Thursday, 23 April 2020

Twenty-One Truths About Love by Matthew Green

Twenty-One Truths About Love is a quirky, feel-good novel about Dan and his fear that he will lose Jill, the love of his life. Jill and Dan met as teachers at the same school. Skip forward a few years and they’re a devoted married couple now trying for a baby. The problem is that Dan left teaching to open a bookshop which is leaching money and he’s afraid to tell Jill they can’t afford a baby after all.

Through the book Dan becomes a simmering cauldron of anxiety, imagining that he comes up short against Jill’s previous husband, Peter, who was a good earner and (his trump card) died tragically young. Dan struggles with managing staff at his shop: the bossy, self-righteous Kimberley who thinks she should be manager; the sensible, good-guy Steve who should be manager but Dan is too nervous to ask him.

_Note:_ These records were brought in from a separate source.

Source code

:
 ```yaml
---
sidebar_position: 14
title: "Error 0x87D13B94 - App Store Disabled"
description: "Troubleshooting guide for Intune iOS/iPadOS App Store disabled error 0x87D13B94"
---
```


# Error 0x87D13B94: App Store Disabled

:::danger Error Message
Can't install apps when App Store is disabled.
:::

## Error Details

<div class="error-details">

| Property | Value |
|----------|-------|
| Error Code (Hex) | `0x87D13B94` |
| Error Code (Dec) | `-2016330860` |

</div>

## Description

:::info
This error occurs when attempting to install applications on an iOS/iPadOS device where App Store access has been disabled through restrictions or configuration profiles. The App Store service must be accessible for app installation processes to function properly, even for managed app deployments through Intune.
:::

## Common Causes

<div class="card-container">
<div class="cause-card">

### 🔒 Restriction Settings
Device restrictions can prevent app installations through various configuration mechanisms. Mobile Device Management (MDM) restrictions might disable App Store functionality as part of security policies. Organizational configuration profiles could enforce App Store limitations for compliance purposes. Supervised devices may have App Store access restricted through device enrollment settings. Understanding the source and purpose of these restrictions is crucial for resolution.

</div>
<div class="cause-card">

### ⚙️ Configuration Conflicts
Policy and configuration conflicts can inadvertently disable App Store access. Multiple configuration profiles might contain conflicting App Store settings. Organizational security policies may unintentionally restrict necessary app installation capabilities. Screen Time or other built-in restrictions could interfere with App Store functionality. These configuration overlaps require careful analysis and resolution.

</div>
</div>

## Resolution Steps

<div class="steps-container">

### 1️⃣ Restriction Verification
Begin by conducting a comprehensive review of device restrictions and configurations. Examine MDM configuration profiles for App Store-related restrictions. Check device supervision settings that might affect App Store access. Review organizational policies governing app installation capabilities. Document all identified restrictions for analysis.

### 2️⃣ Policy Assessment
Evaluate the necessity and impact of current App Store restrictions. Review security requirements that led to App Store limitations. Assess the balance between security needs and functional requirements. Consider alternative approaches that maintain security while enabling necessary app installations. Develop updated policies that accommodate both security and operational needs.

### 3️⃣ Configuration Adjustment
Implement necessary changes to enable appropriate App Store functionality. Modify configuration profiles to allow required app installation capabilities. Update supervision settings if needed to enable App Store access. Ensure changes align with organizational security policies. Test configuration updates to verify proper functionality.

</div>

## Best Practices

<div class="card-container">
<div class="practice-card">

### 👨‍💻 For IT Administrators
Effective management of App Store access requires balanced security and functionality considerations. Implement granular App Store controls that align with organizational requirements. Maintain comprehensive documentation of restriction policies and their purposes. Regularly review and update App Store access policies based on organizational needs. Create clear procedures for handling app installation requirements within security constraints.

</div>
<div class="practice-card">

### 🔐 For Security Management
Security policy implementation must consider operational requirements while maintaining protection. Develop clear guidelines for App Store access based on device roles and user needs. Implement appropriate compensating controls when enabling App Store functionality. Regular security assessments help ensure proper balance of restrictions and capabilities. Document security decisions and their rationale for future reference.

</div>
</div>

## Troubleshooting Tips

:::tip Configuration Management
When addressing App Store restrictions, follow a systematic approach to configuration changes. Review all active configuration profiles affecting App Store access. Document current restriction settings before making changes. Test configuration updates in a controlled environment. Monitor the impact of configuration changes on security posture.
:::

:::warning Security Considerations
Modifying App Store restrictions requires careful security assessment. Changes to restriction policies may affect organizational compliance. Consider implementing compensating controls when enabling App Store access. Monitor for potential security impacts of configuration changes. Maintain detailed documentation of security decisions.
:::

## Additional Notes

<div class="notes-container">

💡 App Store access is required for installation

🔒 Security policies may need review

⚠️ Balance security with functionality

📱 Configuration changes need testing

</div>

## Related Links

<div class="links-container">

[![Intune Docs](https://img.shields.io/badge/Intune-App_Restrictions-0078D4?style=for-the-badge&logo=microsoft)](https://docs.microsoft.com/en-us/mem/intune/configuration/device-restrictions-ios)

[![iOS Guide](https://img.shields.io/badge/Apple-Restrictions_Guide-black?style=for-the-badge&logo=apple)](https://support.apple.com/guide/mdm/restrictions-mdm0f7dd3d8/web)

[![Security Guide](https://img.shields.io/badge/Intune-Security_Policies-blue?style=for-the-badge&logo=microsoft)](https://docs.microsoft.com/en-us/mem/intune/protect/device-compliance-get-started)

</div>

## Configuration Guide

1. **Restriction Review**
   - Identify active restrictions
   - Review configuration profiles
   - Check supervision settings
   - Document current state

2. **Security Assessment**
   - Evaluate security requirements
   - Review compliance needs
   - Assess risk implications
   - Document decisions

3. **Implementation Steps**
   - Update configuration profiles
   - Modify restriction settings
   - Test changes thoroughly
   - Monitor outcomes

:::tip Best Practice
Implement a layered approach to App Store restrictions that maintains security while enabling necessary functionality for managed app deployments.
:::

Meanwhile Dan counts the days he has not spoken to his father – the man who left the family when Dan was ten and who sends Dan letters he never opens. So yes, Dan’s a bit of a mess. As the months pass and there’s at last a baby on the way, Dan’s plight worsens and he thinks of increasingly absurd ways to earn a lot of money fast, building to a hilarious climax where, of course, Dan learns something about life as well as love.

Twenty-One Truths About Love is a book unlike any I’ve read before in that it is written as a series of lists. Dan’s therapist once suggested he write lists as a way of managing anxiety. Matthew Green creatively tells Dan’s story via the lists he keeps in his notebook. There are lists like: 'Reasons I Fell in Love with Jill' followed by 'Reasons I Wouldn’t Have Married Jill If I Hadn’t Fallen in Love with Her', giving a snapshot of the couple’s marriage.

There are lists like 'Stupidest questions asked this month'; 'Number of books sold today that I love'; 'Number of books sold today that I despise' that explain a lot about Dan’s workplace. There are 'Dan’s Laws of the Universe' and month by month, lists about finances which underline Dan’s anguish.

If you think lists are a weird way to write a novel, think again. The plot is pacey, the pages fly by and somehow, Dan’s distinctive voice and his increasing desperation chime through. It is a dazzling accomplishment and well worth checking out if you’re eager for something a little bit different.